What is the biggest reason people choose not to save and invest? ›

They could be completely afraid to invest. It could be that their risk tolerance is very low. Maybe they just don't think they want or need any additional funds. Being content is another reason that someone wouldn't invest.

Is $1.5 million enough to retire at 60? ›

According to Schwab's fixed income annuity calculator, a single life, $1.5 million fixed-income annuity purchased at age 60 could pay around $8,000 per month, or $96,000 per year, for your lifetime.

How many Americans have $1,000,000 in retirement savings? ›

If you have more than $1 million saved in retirement accounts, you are in the top 3% of retirees. According to EBRI estimates based on the latest Federal Reserve Survey of Consumer Finances, 3.2% of retirees have over $1 million in their retirement accounts, while just 0.1% have $5 million or more.
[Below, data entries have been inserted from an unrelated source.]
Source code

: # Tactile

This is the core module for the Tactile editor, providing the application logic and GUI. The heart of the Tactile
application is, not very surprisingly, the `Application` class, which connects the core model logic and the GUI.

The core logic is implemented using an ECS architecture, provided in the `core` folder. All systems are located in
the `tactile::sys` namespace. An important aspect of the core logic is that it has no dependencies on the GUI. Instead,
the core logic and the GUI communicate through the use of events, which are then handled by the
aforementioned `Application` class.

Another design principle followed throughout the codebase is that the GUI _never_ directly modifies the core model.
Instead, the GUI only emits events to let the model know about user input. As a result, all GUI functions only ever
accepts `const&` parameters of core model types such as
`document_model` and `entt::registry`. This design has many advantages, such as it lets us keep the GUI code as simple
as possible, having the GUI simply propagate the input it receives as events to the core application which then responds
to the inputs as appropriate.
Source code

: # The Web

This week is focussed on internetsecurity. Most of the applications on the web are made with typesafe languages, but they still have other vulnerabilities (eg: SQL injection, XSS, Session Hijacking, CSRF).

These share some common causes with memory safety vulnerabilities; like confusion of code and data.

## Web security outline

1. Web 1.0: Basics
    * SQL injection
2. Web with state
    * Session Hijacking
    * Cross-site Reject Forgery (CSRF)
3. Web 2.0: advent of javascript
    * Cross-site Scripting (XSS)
How much cash should an 80 year old have? ›

With those time ranges in mind, it may be reasonable to hold cash to cover one to two years of living expenses (beyond predictable Social Security and pension income) in addition to your daily use account. The exact amount you want to have also depends on your risk tolerance and the amount you have saved.
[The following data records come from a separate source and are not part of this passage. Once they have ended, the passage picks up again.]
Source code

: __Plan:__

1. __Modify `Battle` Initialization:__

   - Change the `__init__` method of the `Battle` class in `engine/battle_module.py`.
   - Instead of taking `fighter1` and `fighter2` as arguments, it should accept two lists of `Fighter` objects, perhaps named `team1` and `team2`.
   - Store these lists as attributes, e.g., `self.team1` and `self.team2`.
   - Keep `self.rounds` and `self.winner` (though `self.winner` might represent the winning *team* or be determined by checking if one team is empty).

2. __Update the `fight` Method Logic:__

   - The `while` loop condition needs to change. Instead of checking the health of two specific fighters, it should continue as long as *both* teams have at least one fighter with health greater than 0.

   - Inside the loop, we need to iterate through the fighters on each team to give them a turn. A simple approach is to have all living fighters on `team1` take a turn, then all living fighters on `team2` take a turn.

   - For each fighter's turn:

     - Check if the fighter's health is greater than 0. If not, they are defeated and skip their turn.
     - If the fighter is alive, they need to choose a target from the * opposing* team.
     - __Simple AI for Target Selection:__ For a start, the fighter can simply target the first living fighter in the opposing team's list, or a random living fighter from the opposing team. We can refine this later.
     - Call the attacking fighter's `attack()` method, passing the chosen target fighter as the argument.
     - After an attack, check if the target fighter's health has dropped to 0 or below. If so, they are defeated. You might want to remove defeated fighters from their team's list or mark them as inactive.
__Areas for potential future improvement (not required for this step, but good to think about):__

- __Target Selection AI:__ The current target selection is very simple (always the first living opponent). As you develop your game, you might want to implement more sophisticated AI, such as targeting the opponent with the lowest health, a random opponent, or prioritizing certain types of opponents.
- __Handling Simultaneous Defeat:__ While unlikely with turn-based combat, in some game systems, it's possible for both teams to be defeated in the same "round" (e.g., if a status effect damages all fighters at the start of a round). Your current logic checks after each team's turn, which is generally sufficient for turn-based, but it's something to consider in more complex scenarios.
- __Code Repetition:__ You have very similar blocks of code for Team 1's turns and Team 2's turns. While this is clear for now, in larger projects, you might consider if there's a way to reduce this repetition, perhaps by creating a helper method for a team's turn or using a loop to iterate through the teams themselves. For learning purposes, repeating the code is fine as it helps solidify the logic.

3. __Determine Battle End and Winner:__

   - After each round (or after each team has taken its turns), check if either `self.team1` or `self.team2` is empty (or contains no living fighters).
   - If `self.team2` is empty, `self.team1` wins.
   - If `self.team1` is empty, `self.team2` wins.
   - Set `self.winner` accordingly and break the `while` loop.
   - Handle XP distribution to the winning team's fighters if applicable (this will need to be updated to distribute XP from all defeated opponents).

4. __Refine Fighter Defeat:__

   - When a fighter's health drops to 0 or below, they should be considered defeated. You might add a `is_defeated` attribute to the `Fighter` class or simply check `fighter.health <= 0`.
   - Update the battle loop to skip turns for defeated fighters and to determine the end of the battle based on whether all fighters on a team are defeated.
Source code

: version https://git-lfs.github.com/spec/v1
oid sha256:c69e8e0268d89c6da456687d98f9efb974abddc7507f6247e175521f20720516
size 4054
How many Americans have $100,000 in savings? ›

Most American households have at least $1,000 in checking or savings accounts. But only about 12% have more than $100,000 in checking and savings.

Can I retire at 60 with 300k? ›

£300k in a pension isn't a huge amount to retire on at the fairly young age of 60, but it's possible for certain lifestyles depending on how your pension fund performs while you're retired and how much you need to live on.
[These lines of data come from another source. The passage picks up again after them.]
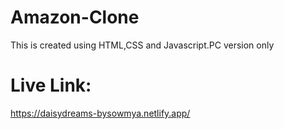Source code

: # Amazon-Clone
This is created using HTML,CSS and Javascript.PC version only

# Live Link:
https://daisydreams-bysowmya.netlify.app/
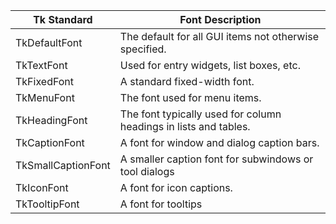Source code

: 
Tk Standard | Font Description
----------|-------
TkDefaultFont | The default for all GUI items not otherwise specified.
TkTextFont | Used for entry widgets, list boxes, etc.
TkFixedFont | A standard fixed-width font.
TkMenuFont | The font used for menu items.
TkHeadingFont | The font typically used for column headings in lists and tables.
TkCaptionFont | A font for window and dialog caption bars.
TkSmallCaptionFont | A smaller caption font for subwindows or tool dialogs
TkIconFont | A font for icon captions.
TkTooltipFont | A font for tooltips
How much does the average 65 year old have in the bank? ›

Average retirement savings balance by age
Age groupAverage retirement savings balance amount
45-54$313,220.
55-64$537,560.
65-74$609,230.
75 and older$462,4100.
2 more rows
4 days ago

Why can't Americans save? ›

Why Americans are prone to 'financial fragility' Almost two-thirds of respondents, 63%, say high inflation has left less room to save for emergencies. Meanwhile, just 19% say they are saving more because of high interest rates.

Why shouldn't you save all your money? ›

Lower potential returns compared to investing. Potential for savings accounts to fail to keep up with inflation, eroding your purchasing power over medium- and long-term time horizons.

Can I retire at 60 with 100k? ›

Taking the same calculations as if you plan to retire at 50, suppose you plan to retire at 60 with $100k in savings, and you need this money to last for now 20 years until the age of 80. Without including income from other sources, this would leave you with a monthly income of just $417.

Can I retire on $500,000 plus Social Security? ›

The short answer is yes, $500,000 is enough for many retirees. The question is how that will work out for you. With an income source like Social Security, modes spending, and a bit of good luck, this is feasible. And when two people in your household get Social Security or pension income, it's even easier.

What is the average 401k balance for a 70 year old? ›

The average 401(k) balance by age
AgeAverage 401(k)Median 401(k)
40s$344,182$151,274
50s$558,740$247,338
60s$555,621$209,382
70s$417,379$103,219
3 more rows

Can I retire at 70 with 500k? ›

The short answer is yes, $500,000 is enough for many retirees. The question is how that will work out for you. With an income source like Social Security, modes spending, and a bit of good luck, this is feasible. And when two people in your household get Social Security or pension income, it's even easier.

What is the average net worth of a 70 year old couple? ›

Average net worth by age
Age of head of familyMedian net worthAverage net worth
45-54$247,200$975,800
55-64$364,500$1,566,900
65-74$409,900$1,794,600
75+$335,600$1,624,100
2 more rows
Oct 27, 2023

Can I retire at 70 with 1 million dollars? ›

It's definitely possible, but there are several factors to consider—including cost of living, the taxes you'll owe on your withdrawals, and how you want to live in retirement—when thinking about how much money you'll need to retire in the future.